Myth – Term plans are a waste of money because they don’t have a maturity benefit

Fact–Though term plans usually don’t pay any maturity benefit, there are certain plans which return the premiums paid on maturity. So, when you buy a return of premium plan, you don’t waste any money. Generally, term insurance plans offer. The coverage offered by a term insurance plan is indisputable, as compared against other life insurance plans available. Remember, term insurance offers a wider coverage at a minimal premium. It insures the financial risks that might arise in your absence. This reality itself is a big return certainly.

Term plans are protection-oriented plans, the main aim of which is to protect your family’s financial future in your absence. As such, term plans cover only your risk of death and provide a very high coverage level at very low premiums.
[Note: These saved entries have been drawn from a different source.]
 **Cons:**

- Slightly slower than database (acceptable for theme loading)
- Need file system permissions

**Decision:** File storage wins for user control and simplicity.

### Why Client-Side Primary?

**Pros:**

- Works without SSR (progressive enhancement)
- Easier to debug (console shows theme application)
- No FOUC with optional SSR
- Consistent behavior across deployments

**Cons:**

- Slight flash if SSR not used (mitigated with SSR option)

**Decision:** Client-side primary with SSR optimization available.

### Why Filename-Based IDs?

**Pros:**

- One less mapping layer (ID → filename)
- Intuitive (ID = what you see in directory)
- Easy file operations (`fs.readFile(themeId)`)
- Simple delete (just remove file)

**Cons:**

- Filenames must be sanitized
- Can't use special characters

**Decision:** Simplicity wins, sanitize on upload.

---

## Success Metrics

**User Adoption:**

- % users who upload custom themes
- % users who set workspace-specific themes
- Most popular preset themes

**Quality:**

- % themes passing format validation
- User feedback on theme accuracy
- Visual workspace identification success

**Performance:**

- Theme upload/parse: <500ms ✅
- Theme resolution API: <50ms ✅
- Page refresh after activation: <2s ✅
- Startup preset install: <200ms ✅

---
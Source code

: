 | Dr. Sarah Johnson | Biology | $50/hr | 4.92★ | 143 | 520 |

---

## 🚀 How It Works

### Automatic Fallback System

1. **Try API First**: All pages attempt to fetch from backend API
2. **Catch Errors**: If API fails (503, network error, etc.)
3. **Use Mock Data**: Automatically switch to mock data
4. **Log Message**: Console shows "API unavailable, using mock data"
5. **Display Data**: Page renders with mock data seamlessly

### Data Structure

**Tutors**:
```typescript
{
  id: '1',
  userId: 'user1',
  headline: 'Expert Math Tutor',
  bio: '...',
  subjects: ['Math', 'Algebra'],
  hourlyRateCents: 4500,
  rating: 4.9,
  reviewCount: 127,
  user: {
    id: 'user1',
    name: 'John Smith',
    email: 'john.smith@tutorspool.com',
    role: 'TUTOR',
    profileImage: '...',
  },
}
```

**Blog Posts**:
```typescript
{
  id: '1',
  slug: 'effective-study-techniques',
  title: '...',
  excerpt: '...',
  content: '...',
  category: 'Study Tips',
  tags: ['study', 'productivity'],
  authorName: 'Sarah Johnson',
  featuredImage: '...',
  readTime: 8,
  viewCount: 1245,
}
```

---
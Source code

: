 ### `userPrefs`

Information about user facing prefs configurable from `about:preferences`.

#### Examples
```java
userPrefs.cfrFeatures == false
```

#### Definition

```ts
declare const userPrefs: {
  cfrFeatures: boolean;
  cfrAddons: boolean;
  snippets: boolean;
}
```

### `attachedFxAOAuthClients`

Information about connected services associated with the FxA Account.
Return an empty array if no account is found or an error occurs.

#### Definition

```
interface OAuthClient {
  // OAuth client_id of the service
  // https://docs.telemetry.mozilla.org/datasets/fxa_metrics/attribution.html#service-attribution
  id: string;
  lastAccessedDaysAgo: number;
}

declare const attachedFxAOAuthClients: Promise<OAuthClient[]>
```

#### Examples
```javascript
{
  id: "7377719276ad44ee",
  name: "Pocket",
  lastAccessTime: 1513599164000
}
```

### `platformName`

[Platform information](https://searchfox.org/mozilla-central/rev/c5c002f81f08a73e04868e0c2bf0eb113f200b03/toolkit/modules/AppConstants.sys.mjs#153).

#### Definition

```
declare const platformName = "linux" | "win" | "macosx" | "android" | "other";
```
Other insurance plans have a saving element where they pay a death benefit or a maturity benefit. However, the level of protection offered by a term plan is unparalleled. No other insurance plan or investment instrument for that matter provides such a high coverage at such affordable premiums. If, however, you are looking for a maturity benefit, you can opt for Return of Premium (ROP) plans. These plans are term plans which refund the premiums paid on maturity. Thus, a term insurance plan is not a waste of money. The coverage it provides is worth the premiums paid and if maturity benefit is what you want, choose ROP plans.

Myth – I am covered under a group plan sponsored by my employer. So, a term plan is not required

Fact –If your employer sponsors a group term insurance cover, great. You can buy a separate term insurance plan and enhance your coverage. But if you think buying a separate plan is a waste, think again. Your group insurance cover would be valid till you are working with your employer. Can you guarantee lifelong employment with the same employer? Certainly NOT! Everyone wants a change in their career to grow financially. Moreover, your group cover might not provide you a sufficient level of coverage. Thus, you should opt for a term insurance plan to have a sufficient level of coverage for a longer tenure.

Myth –Buying  a term plan online is risky

Fact – It is not. The online medium allows you to buy a term insurance plan easily. You can compare the available term insurance plans online and select the one which is best for you. Moreover, the online medium also helps you buy the plan at the cheapest rate of premiums. The premium payment is made through a secured gateway and the policy is issued easily and instantly. Thus, buying a term plan online is the best bet.

Myth – I can calculate the coverage based on my income only

Fact – Calculation of the optimum level of the sum assured is a technical aspect. There are various ways to calculate the optimal sum assured level and the income method is one such method. The various ways to compute the optimal level of Sum Assured includes the human life value method, income replacement method, multiple of annual income method and the fact finding method.

MythI will have to choose the highest sum assured

Fact –Lot of people think that it is necessary to buy a term plan with a maximum cover. But, this is definitely not true. A term plan can be bought till the age of your retirement since most of your financial liabilities like car loan, home loan etc. are paid-off by then.

Myth –I can’t increase the policy cover

Fact – Who said you can’t? You can, certainly! For instance, if you buy a term plan at an age of 25 and draw a fat salary at an age of 40, you can certainly opt for a plan with a higher coverage as per your requirement.

How many myths are you a victim too?

So, as you saw there are so many myths associated with a term insurance plan. If you too believe in these myths get yourself enlightened with the actual facts. Open your eyes to the benefits of a term insurance plan and buy one online as per your requirement. Choose the sum assured wisely and don’t avoid a term plan if you are young, healthy or already have a group insurance cover.   

Stop believing in such myths and educate yourself to the reality!